Task statement » Please repeat, exactly and without pictures, the lines of the entries below that run from the one containing "가중치 1.3배 필요." through the one containing "- **Tailwind CSS**: Responsive".

Entries provided »

>>

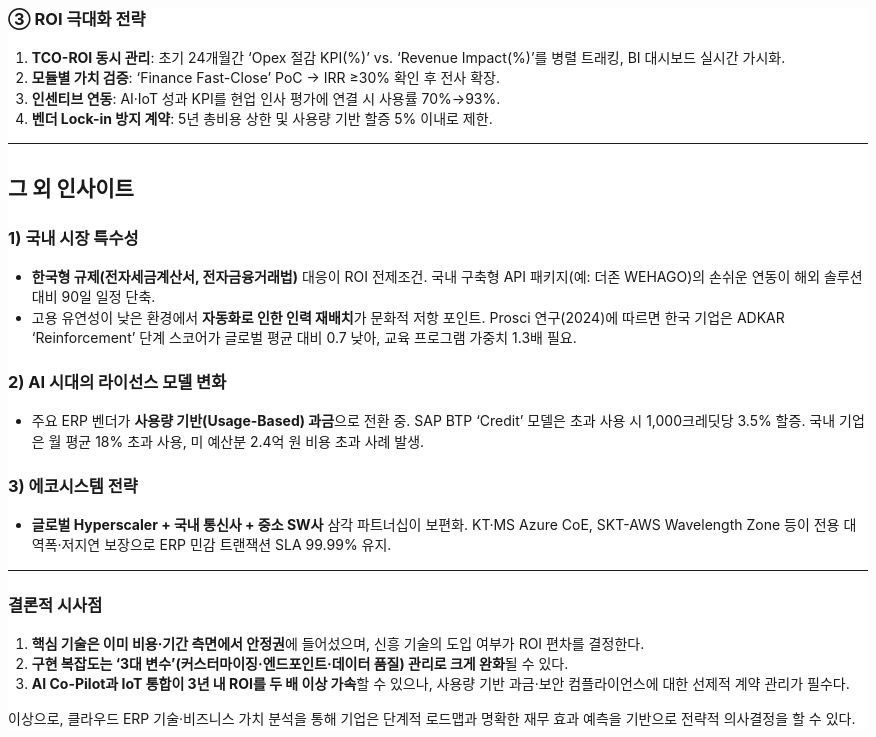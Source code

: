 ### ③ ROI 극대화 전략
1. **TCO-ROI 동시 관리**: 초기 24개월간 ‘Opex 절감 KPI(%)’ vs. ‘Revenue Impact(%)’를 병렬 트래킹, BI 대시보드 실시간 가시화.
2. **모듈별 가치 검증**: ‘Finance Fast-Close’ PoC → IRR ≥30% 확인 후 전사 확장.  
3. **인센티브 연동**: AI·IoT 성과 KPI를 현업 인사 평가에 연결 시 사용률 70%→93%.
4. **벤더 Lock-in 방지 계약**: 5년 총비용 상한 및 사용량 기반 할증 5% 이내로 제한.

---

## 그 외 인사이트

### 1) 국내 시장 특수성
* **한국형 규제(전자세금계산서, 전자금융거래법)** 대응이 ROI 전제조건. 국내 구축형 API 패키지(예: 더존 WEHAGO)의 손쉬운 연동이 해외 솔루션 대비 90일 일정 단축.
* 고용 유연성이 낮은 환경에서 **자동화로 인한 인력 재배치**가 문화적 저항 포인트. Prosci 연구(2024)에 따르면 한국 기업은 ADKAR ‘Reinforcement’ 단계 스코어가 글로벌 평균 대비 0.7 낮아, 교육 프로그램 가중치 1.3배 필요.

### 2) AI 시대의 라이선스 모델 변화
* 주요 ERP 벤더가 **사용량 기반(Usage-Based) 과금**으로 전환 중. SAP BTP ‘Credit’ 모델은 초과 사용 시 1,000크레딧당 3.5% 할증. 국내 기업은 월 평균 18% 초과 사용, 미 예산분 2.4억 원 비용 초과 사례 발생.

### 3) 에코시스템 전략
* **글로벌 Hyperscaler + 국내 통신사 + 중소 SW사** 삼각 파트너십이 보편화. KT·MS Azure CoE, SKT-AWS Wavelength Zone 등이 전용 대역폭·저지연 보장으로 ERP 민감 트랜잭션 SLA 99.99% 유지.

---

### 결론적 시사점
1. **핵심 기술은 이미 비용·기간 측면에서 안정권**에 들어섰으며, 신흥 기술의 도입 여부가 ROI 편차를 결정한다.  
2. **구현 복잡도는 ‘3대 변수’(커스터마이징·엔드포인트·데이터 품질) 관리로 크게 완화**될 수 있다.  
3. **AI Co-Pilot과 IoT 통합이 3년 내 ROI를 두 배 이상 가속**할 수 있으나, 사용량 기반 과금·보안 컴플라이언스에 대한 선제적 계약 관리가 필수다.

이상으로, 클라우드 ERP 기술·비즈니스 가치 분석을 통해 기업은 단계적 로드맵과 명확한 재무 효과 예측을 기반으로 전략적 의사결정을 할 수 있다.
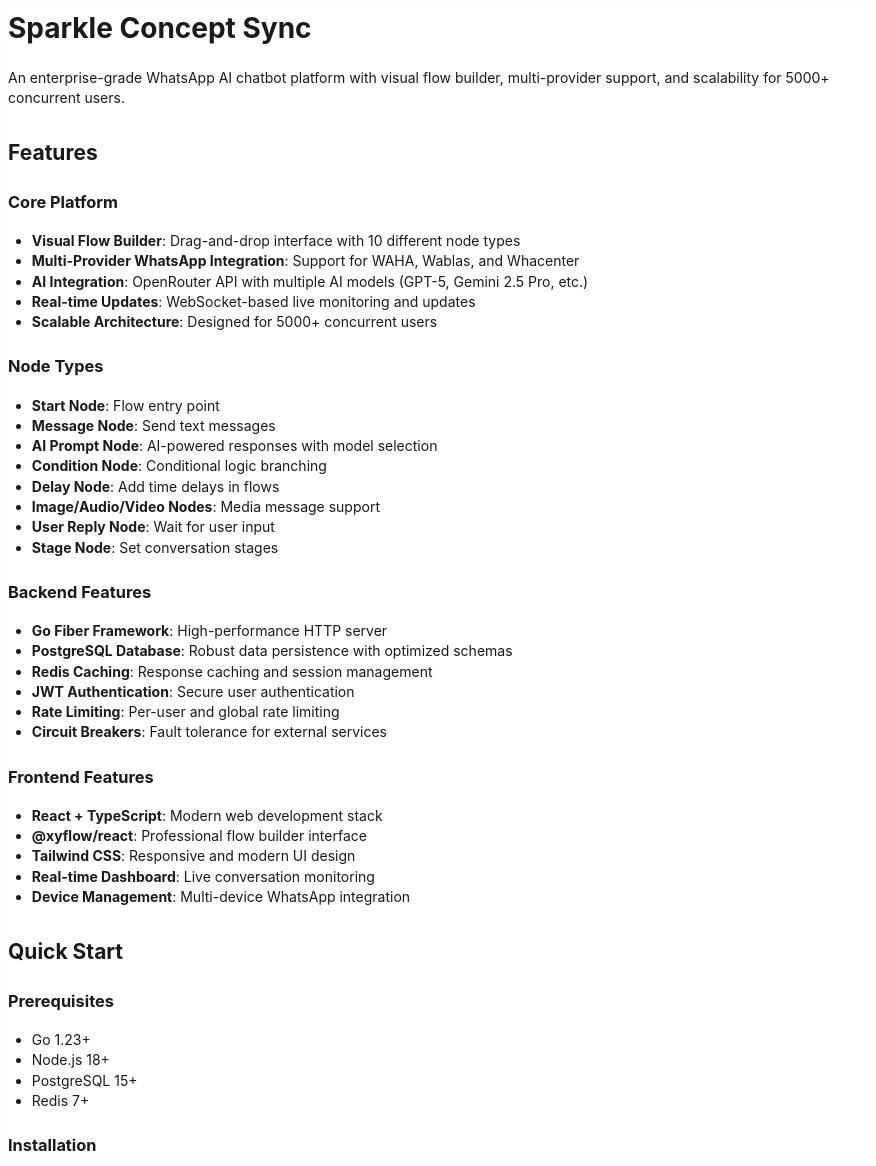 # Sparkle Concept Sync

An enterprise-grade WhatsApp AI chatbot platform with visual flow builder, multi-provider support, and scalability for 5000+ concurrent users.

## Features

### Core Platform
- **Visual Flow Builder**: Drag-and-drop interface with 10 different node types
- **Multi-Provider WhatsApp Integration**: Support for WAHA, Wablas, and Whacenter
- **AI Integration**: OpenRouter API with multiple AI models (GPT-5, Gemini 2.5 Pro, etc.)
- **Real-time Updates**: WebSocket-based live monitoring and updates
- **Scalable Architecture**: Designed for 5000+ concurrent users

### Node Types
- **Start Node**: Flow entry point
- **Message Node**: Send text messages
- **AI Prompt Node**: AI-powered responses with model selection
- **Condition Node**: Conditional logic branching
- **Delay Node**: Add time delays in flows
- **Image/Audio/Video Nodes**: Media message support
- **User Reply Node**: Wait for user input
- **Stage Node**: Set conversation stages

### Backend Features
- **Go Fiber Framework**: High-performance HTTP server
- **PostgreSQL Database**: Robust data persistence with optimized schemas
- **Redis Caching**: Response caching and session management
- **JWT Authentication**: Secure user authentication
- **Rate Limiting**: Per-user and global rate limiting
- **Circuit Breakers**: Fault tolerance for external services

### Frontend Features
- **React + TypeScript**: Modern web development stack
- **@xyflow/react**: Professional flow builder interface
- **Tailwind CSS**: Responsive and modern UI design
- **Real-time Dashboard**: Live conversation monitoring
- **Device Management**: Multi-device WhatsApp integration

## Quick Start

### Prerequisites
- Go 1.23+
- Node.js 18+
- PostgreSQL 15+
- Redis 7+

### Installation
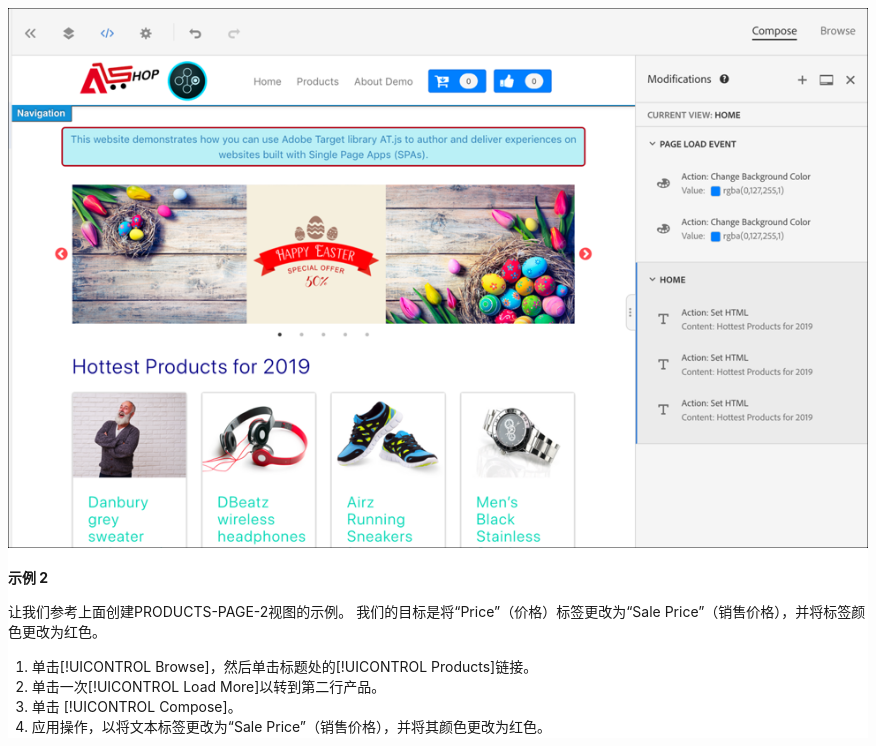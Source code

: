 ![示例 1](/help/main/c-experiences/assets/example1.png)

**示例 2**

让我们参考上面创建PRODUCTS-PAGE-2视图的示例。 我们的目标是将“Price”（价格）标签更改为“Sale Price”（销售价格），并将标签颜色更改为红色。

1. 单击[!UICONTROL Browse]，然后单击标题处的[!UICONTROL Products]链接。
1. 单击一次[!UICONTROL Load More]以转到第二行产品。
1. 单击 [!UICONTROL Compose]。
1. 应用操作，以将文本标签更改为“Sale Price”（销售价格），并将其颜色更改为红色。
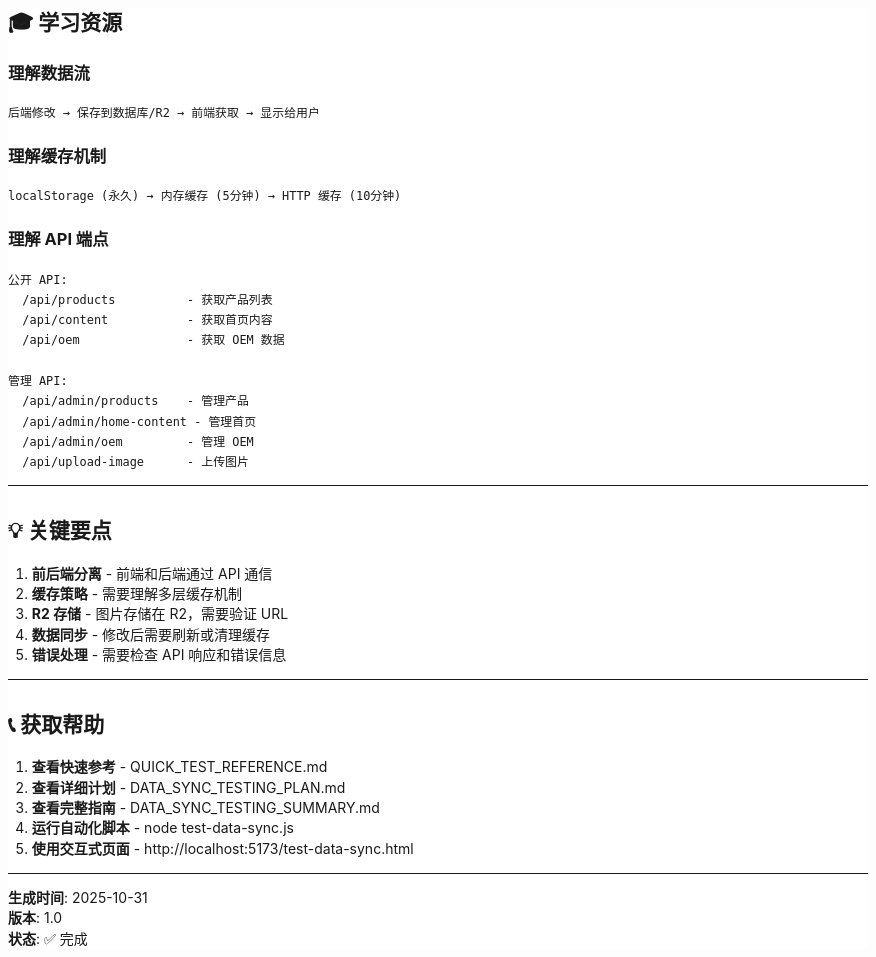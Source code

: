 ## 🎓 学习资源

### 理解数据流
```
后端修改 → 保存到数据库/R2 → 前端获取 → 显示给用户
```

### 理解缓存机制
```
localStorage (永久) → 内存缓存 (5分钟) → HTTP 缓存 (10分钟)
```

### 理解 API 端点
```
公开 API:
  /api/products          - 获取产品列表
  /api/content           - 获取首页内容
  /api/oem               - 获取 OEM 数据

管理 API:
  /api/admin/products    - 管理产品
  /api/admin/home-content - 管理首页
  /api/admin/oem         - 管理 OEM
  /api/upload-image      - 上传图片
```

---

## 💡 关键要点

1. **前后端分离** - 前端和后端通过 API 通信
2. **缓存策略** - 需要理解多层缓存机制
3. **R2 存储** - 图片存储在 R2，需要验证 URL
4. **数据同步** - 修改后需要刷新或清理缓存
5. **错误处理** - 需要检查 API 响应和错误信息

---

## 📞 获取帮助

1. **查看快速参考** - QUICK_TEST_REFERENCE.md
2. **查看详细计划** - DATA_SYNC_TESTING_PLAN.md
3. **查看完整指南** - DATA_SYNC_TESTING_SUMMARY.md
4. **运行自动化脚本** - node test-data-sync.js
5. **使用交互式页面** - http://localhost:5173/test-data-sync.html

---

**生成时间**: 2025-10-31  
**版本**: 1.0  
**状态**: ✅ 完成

<<

The completed task »
* 고용 유연성이 낮은 환경에서 **자동화로 인한 인력 재배치**가 문화적 저항 포인트. Prosci 연구(2024)에 따르면 한국 기업은 ADKAR ‘Reinforcement’ 단계 스코어가 글로벌 평균 대비 0.7 낮아, 교육 프로그램 가중치 1.3배 필요.

### 2) AI 시대의 라이선스 모델 변화
* 주요 ERP 벤더가 **사용량 기반(Usage-Based) 과금**으로 전환 중. SAP BTP ‘Credit’ 모델은 초과 사용 시 1,000크레딧당 3.5% 할증. 국내 기업은 월 평균 18% 초과 사용, 미 예산분 2.4억 원 비용 초과 사례 발생.

### 3) 에코시스템 전략
* **글로벌 Hyperscaler + 국내 통신사 + 중소 SW사** 삼각 파트너십이 보편화. KT·MS Azure CoE, SKT-AWS Wavelength Zone 등이 전용 대역폭·저지연 보장으로 ERP 민감 트랜잭션 SLA 99.99% 유지.

---

### 결론적 시사점
1. **핵심 기술은 이미 비용·기간 측면에서 안정권**에 들어섰으며, 신흥 기술의 도입 여부가 ROI 편차를 결정한다.  
2. **구현 복잡도는 ‘3대 변수’(커스터마이징·엔드포인트·데이터 품질) 관리로 크게 완화**될 수 있다.  
3. **AI Co-Pilot과 IoT 통합이 3년 내 ROI를 두 배 이상 가속**할 수 있으나, 사용량 기반 과금·보안 컴플라이언스에 대한 선제적 계약 관리가 필수다.

이상으로, 클라우드 ERP 기술·비즈니스 가치 분석을 통해 기업은 단계적 로드맵과 명확한 재무 효과 예측을 기반으로 전략적 의사결정을 할 수 있다.
 # Sparkle Concept Sync

An enterprise-grade WhatsApp AI chatbot platform with visual flow builder, multi-provider support, and scalability for 5000+ concurrent users.

## Features

### Core Platform
- **Visual Flow Builder**: Drag-and-drop interface with 10 different node types
- **Multi-Provider WhatsApp Integration**: Support for WAHA, Wablas, and Whacenter
- **AI Integration**: OpenRouter API with multiple AI models (GPT-5, Gemini 2.5 Pro, etc.)
- **Real-time Updates**: WebSocket-based live monitoring and updates
- **Scalable Architecture**: Designed for 5000+ concurrent users

### Node Types
- **Start Node**: Flow entry point
- **Message Node**: Send text messages
- **AI Prompt Node**: AI-powered responses with model selection
- **Condition Node**: Conditional logic branching
- **Delay Node**: Add time delays in flows
- **Image/Audio/Video Nodes**: Media message support
- **User Reply Node**: Wait for user input
- **Stage Node**: Set conversation stages

### Backend Features
- **Go Fiber Framework**: High-performance HTTP server
- **PostgreSQL Database**: Robust data persistence with optimized schemas
- **Redis Caching**: Response caching and session management
- **JWT Authentication**: Secure user authentication
- **Rate Limiting**: Per-user and global rate limiting
- **Circuit Breakers**: Fault tolerance for external services

### Frontend Features
- **React + TypeScript**: Modern web development stack
- **@xyflow/react**: Professional flow builder interface
- **Tailwind CSS**: Responsive and modern UI design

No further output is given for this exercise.